19 de jan de 2012

Bumerangue

Imaginem uma situação mais ou menos assim: um amigo seus, americano, um tipo curioso, sagaz e perspicaz, faz uma viagem a alguns países europeus, aonde vai para entender melhor a fria dessa crise em que nos metemos. Vai, volta, encontra-se com vocês e, num bate-papo, faz um relato do que viu. Entre amigos, é pouco provável que seja pedante e cite números e números sem parar; ou que use todo o seu economês com primes, subprimes, hedge funds ou coisas semelhantes, não é mesmo? Ao contrário, imaginem que ele lhes fale sobre o [mal] jeito do pescador islandês de lidar com dinheiro, do seu caráter, e do tipo de banqueiros e de governo criou. Que ironize a capacidade dos gregos de mentir com os números e esconder dívidas, justo eles que 'inventaram a matemática'. Que cite o fascínio dos alemães pelas regras, tanto quanto, secreta e literalmente, pela merda. Que use como fontes de seus relatos desde um primeiro-ministro, a um monge enfurnado em um mosteiro que ganhou fama de corrupto, a um economista bizarro que sabe tudo sobre o impacto econômico da era glacial e que, em um artigo que ninguém leu, previu milimetricamente a crise que ainda não tinha chegado, a uma alemã que ele contratou como tradutora e que acabou se tornando sua motorista.
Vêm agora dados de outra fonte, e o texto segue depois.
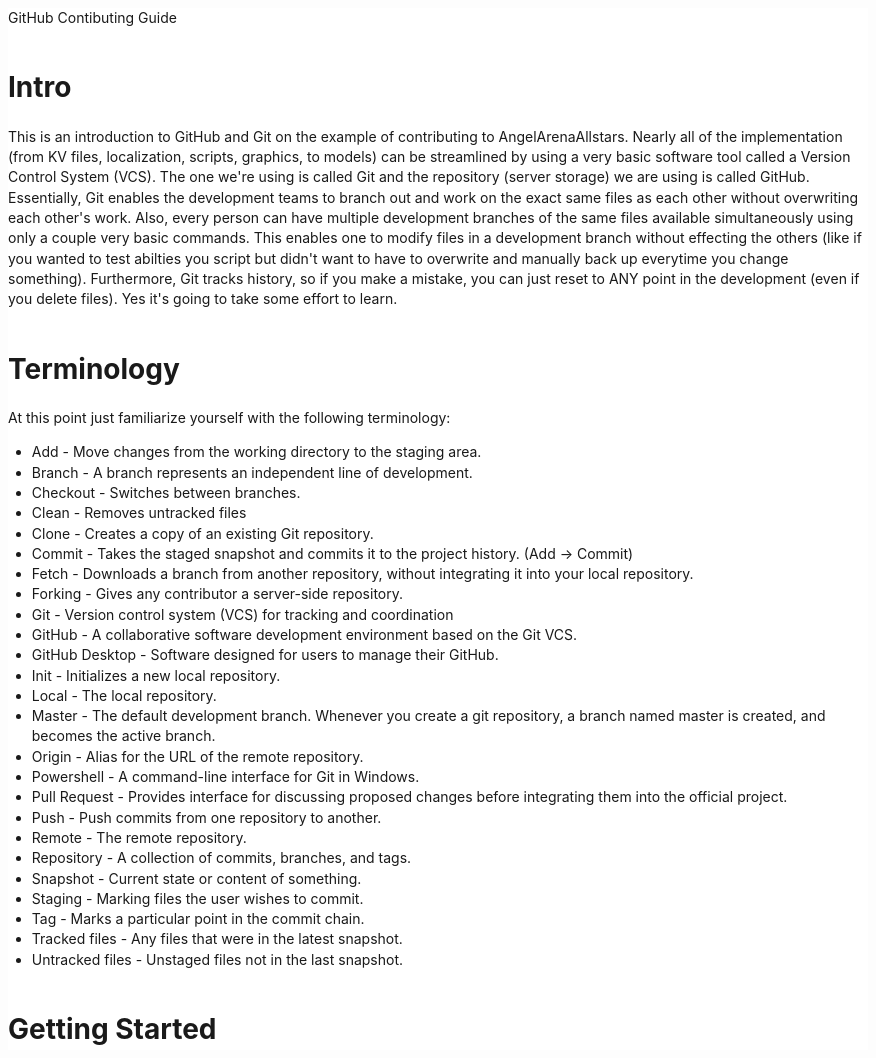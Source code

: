 GitHub Contibuting Guide

# Intro
This is an introduction to GitHub and Git on the example of contributing to AngelArenaAllstars. Nearly all of the implementation (from KV files, localization, scripts, graphics, to models) can be streamlined by using a very basic software tool called a Version Control System (VCS). The one we're using is called Git and the repository (server storage) we are using is called GitHub. Essentially, Git enables the development teams to branch out and work on the exact same files as each other without overwriting each other's work. Also, every person can have multiple development branches of the same files available simultaneously using only a couple very basic commands. This enables one to modify files in a development branch without effecting the others (like if you wanted to test abilties you script but didn't want to have to overwrite and manually back up everytime you change something). Furthermore, Git tracks history, so if you make a mistake, you can just reset to ANY point in the development (even if you delete files). Yes it's going to take some effort to learn.

# Terminology
At this point just familiarize yourself with the following terminology:

- Add - Move changes from the working directory to the staging area.
- Branch - A branch represents an independent line of development.
- Checkout - Switches between branches.
- Clean -  Removes untracked files
- Clone - Creates a copy of an existing Git repository.
- Commit - Takes the staged snapshot and commits it to the project history. (Add -> Commit)
- Fetch - Downloads a branch from another repository, without integrating it into your local repository.
- Forking - Gives any contributor a server-side repository.
- Git - Version control system (VCS) for tracking and coordination 
- GitHub - A collaborative software development environment based on the Git VCS.
- GitHub Desktop - Software designed for users to manage their GitHub.
- Init - Initializes a new local repository.
- Local - The local repository.
- Master - The default development branch. Whenever you create a git repository, a branch named master is created, and becomes the active branch.
- Origin - Alias for the URL of the remote repository.
- Powershell - A command-line interface for Git in Windows.
- Pull Request - Provides interface for discussing proposed changes before integrating them into the official project.
- Push - Push commits from one repository to another.
- Remote - The remote repository.
- Repository - A collection of commits, branches, and tags.
- Snapshot - Current state or content of something.
- Staging - Marking files the user wishes to commit.
- Tag - Marks a particular point in the commit chain.
- Tracked files - Any files that were in the latest snapshot.
- Untracked files - Unstaged files not in the last snapshot.

# Getting Started
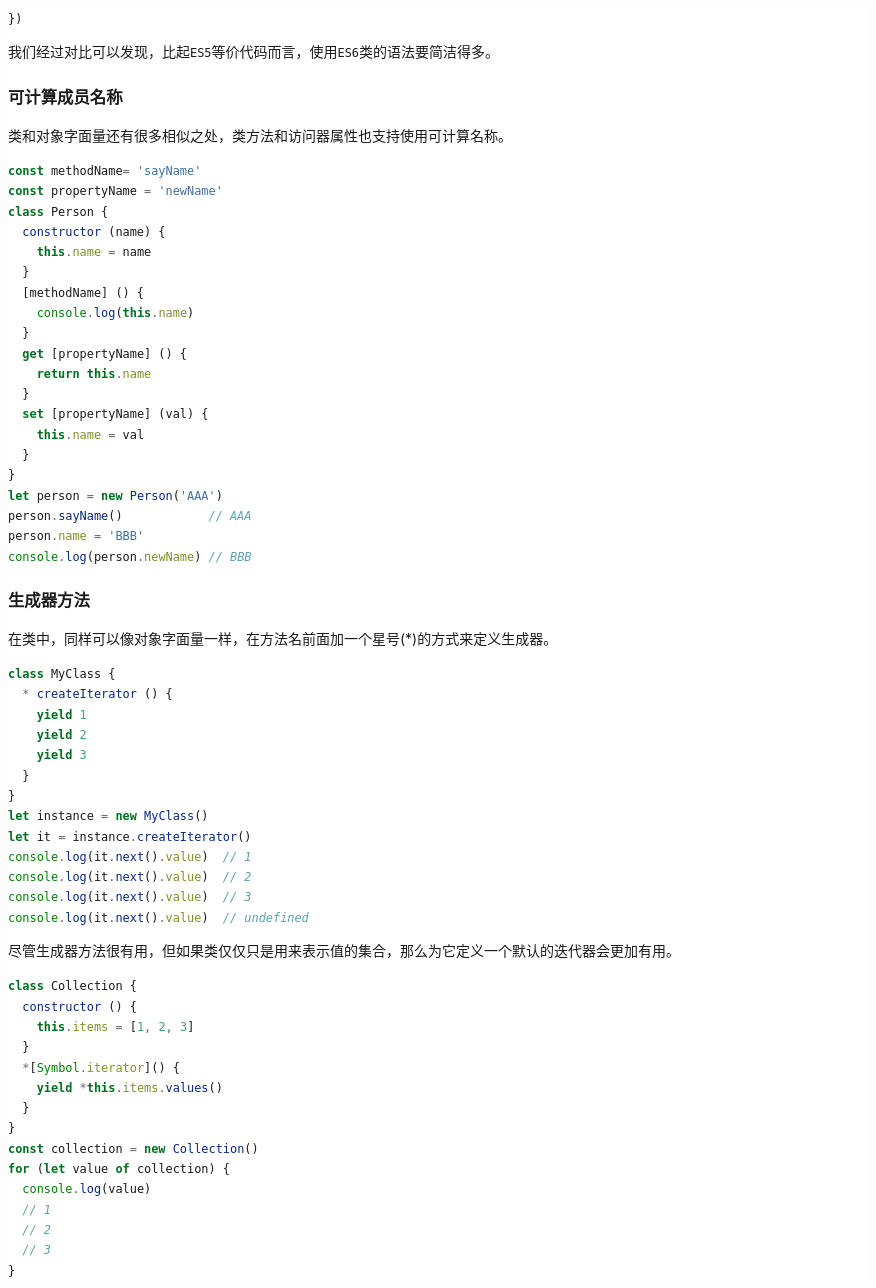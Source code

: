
 ```js
})
```
我们经过对比可以发现，比起`ES5`等价代码而言，使用`ES6`类的语法要简洁得多。

### 可计算成员名称
类和对象字面量还有很多相似之处，类方法和访问器属性也支持使用可计算名称。

```js
const methodName= 'sayName'
const propertyName = 'newName'
class Person {
  constructor (name) {
    this.name = name
  }
  [methodName] () {
    console.log(this.name)
  }
  get [propertyName] () {
    return this.name
  }
  set [propertyName] (val) {
    this.name = val
  }
}
let person = new Person('AAA')
person.sayName()            // AAA
person.name = 'BBB'
console.log(person.newName) // BBB
```

### 生成器方法
在类中，同样可以像对象字面量一样，在方法名前面加一个星号(*)的方式来定义生成器。
```js
class MyClass {
  * createIterator () {
    yield 1
    yield 2
    yield 3
  }
}
let instance = new MyClass()
let it = instance.createIterator()
console.log(it.next().value)  // 1
console.log(it.next().value)  // 2
console.log(it.next().value)  // 3
console.log(it.next().value)  // undefined
```
尽管生成器方法很有用，但如果类仅仅只是用来表示值的集合，那么为它定义一个默认的迭代器会更加有用。
```js
class Collection {
  constructor () {
    this.items = [1, 2, 3]
  }
  *[Symbol.iterator]() {
    yield *this.items.values()
  }
}
const collection = new Collection()
for (let value of collection) {
  console.log(value)
  // 1
  // 2
  // 3
}
```

  [firstName]: 'ABC',
  [firstName]: 'AAA'
  [lastName]: {
  [uid]: 12345
  [uid]: 123
  [Symbol.isConcatSpreadable]: true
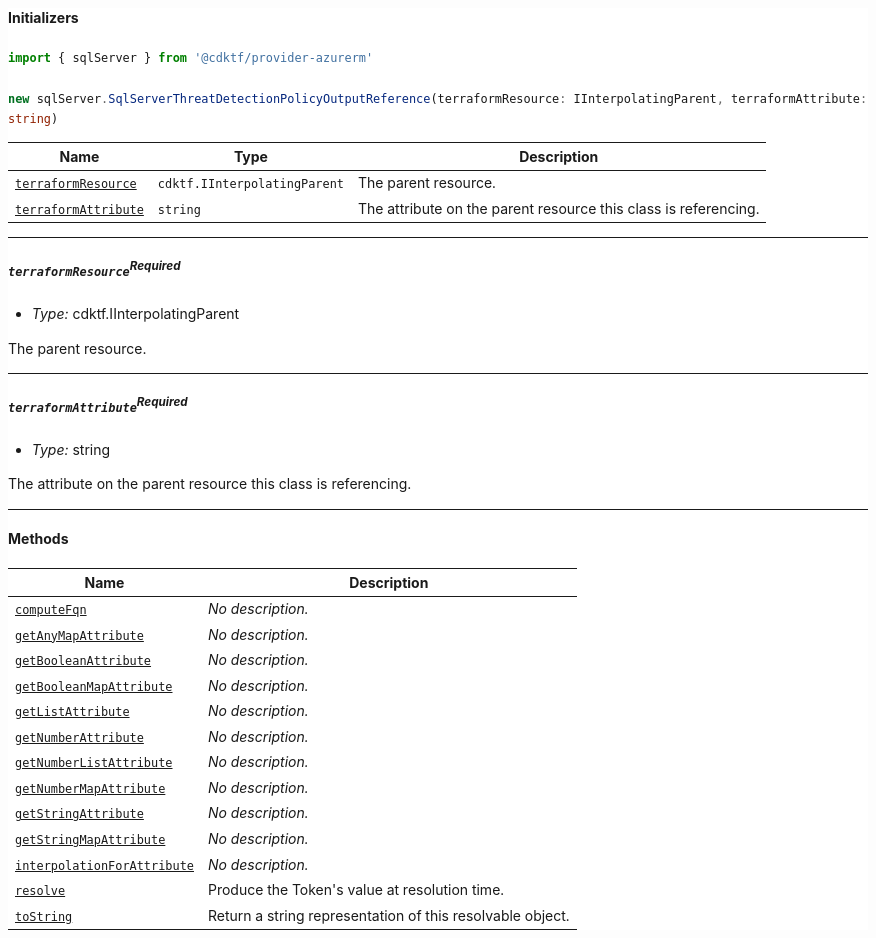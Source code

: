 #### Initializers <a name="Initializers" id="@cdktf/provider-azurerm.sqlServer.SqlServerThreatDetectionPolicyOutputReference.Initializer"></a>

```typescript
import { sqlServer } from '@cdktf/provider-azurerm'

new sqlServer.SqlServerThreatDetectionPolicyOutputReference(terraformResource: IInterpolatingParent, terraformAttribute: string)
```

| **Name** | **Type** | **Description** |
| --- | --- | --- |
| <code><a href="#@cdktf/provider-azurerm.sqlServer.SqlServerThreatDetectionPolicyOutputReference.Initializer.parameter.terraformResource">terraformResource</a></code> | <code>cdktf.IInterpolatingParent</code> | The parent resource. |
| <code><a href="#@cdktf/provider-azurerm.sqlServer.SqlServerThreatDetectionPolicyOutputReference.Initializer.parameter.terraformAttribute">terraformAttribute</a></code> | <code>string</code> | The attribute on the parent resource this class is referencing. |

---

##### `terraformResource`<sup>Required</sup> <a name="terraformResource" id="@cdktf/provider-azurerm.sqlServer.SqlServerThreatDetectionPolicyOutputReference.Initializer.parameter.terraformResource"></a>

- *Type:* cdktf.IInterpolatingParent

The parent resource.

---

##### `terraformAttribute`<sup>Required</sup> <a name="terraformAttribute" id="@cdktf/provider-azurerm.sqlServer.SqlServerThreatDetectionPolicyOutputReference.Initializer.parameter.terraformAttribute"></a>

- *Type:* string

The attribute on the parent resource this class is referencing.

---

#### Methods <a name="Methods" id="Methods"></a>

| **Name** | **Description** |
| --- | --- |
| <code><a href="#@cdktf/provider-azurerm.sqlServer.SqlServerThreatDetectionPolicyOutputReference.computeFqn">computeFqn</a></code> | *No description.* |
| <code><a href="#@cdktf/provider-azurerm.sqlServer.SqlServerThreatDetectionPolicyOutputReference.getAnyMapAttribute">getAnyMapAttribute</a></code> | *No description.* |
| <code><a href="#@cdktf/provider-azurerm.sqlServer.SqlServerThreatDetectionPolicyOutputReference.getBooleanAttribute">getBooleanAttribute</a></code> | *No description.* |
| <code><a href="#@cdktf/provider-azurerm.sqlServer.SqlServerThreatDetectionPolicyOutputReference.getBooleanMapAttribute">getBooleanMapAttribute</a></code> | *No description.* |
| <code><a href="#@cdktf/provider-azurerm.sqlServer.SqlServerThreatDetectionPolicyOutputReference.getListAttribute">getListAttribute</a></code> | *No description.* |
| <code><a href="#@cdktf/provider-azurerm.sqlServer.SqlServerThreatDetectionPolicyOutputReference.getNumberAttribute">getNumberAttribute</a></code> | *No description.* |
| <code><a href="#@cdktf/provider-azurerm.sqlServer.SqlServerThreatDetectionPolicyOutputReference.getNumberListAttribute">getNumberListAttribute</a></code> | *No description.* |
| <code><a href="#@cdktf/provider-azurerm.sqlServer.SqlServerThreatDetectionPolicyOutputReference.getNumberMapAttribute">getNumberMapAttribute</a></code> | *No description.* |
| <code><a href="#@cdktf/provider-azurerm.sqlServer.SqlServerThreatDetectionPolicyOutputReference.getStringAttribute">getStringAttribute</a></code> | *No description.* |
| <code><a href="#@cdktf/provider-azurerm.sqlServer.SqlServerThreatDetectionPolicyOutputReference.getStringMapAttribute">getStringMapAttribute</a></code> | *No description.* |
| <code><a href="#@cdktf/provider-azurerm.sqlServer.SqlServerThreatDetectionPolicyOutputReference.interpolationForAttribute">interpolationForAttribute</a></code> | *No description.* |
| <code><a href="#@cdktf/provider-azurerm.sqlServer.SqlServerThreatDetectionPolicyOutputReference.resolve">resolve</a></code> | Produce the Token's value at resolution time. |
| <code><a href="#@cdktf/provider-azurerm.sqlServer.SqlServerThreatDetectionPolicyOutputReference.toString">toString</a></code> | Return a string representation of this resolvable object. |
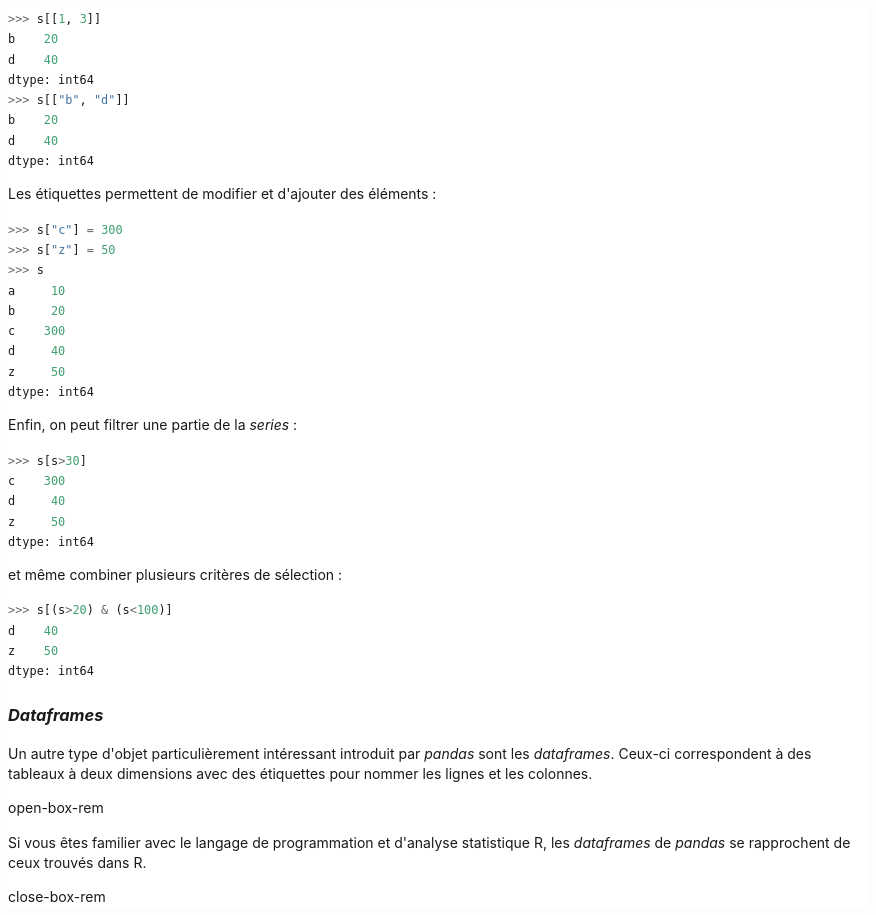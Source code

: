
 ```python
>>> s[[1, 3]]
b    20
d    40
dtype: int64
>>> s[["b", "d"]]
b    20
d    40
dtype: int64
```

Les étiquettes permettent de modifier et d'ajouter des éléments :

```python
>>> s["c"] = 300
>>> s["z"] = 50
>>> s
a     10
b     20
c    300
d     40
z     50
dtype: int64
```

Enfin, on peut filtrer une partie de la *series* :

```python
>>> s[s>30]
c    300
d     40
z     50
dtype: int64
```

et même combiner plusieurs critères de sélection :

```python
>>> s[(s>20) & (s<100)]
d    40
z    50
dtype: int64
```


### *Dataframes*

Un autre type d'objet particulièrement intéressant introduit par *pandas*
sont les *dataframes*. Ceux-ci correspondent à des tableaux à deux dimensions
avec des étiquettes pour nommer les lignes et les colonnes.

open-box-rem

Si vous êtes familier avec le langage de programmation et d'analyse statistique R, les
*dataframes* de *pandas* se rapprochent de ceux trouvés dans R.

close-box-rem

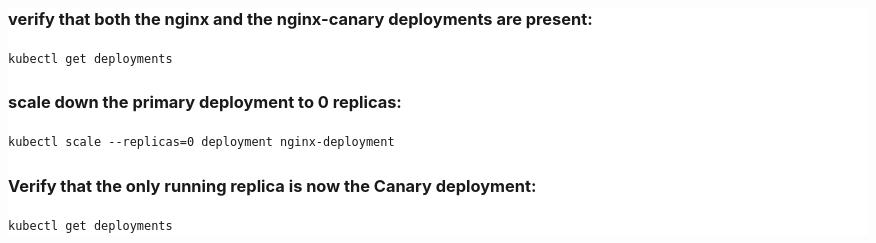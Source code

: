 ### verify that both the nginx and the nginx-canary deployments are present:
```
kubectl get deployments
```

### scale down the primary deployment to 0 replicas:
```
kubectl scale --replicas=0 deployment nginx-deployment
```

### Verify that the only running replica is now the Canary deployment:
```
kubectl get deployments
```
Enfim, imaginem um cara que consegue lhes fazer parecer absolutamente banal a coisa mais complexa do mundo e, ainda, lhes arranque umas boas risadas... Pois foi essa minha sensação ao ler Bumerangue, o livro do jornalista Michael Lewis sobre a 'economia do novo terceiro mundo'. Em um pulo, vai de esclarecedor a hilário. Muito bom!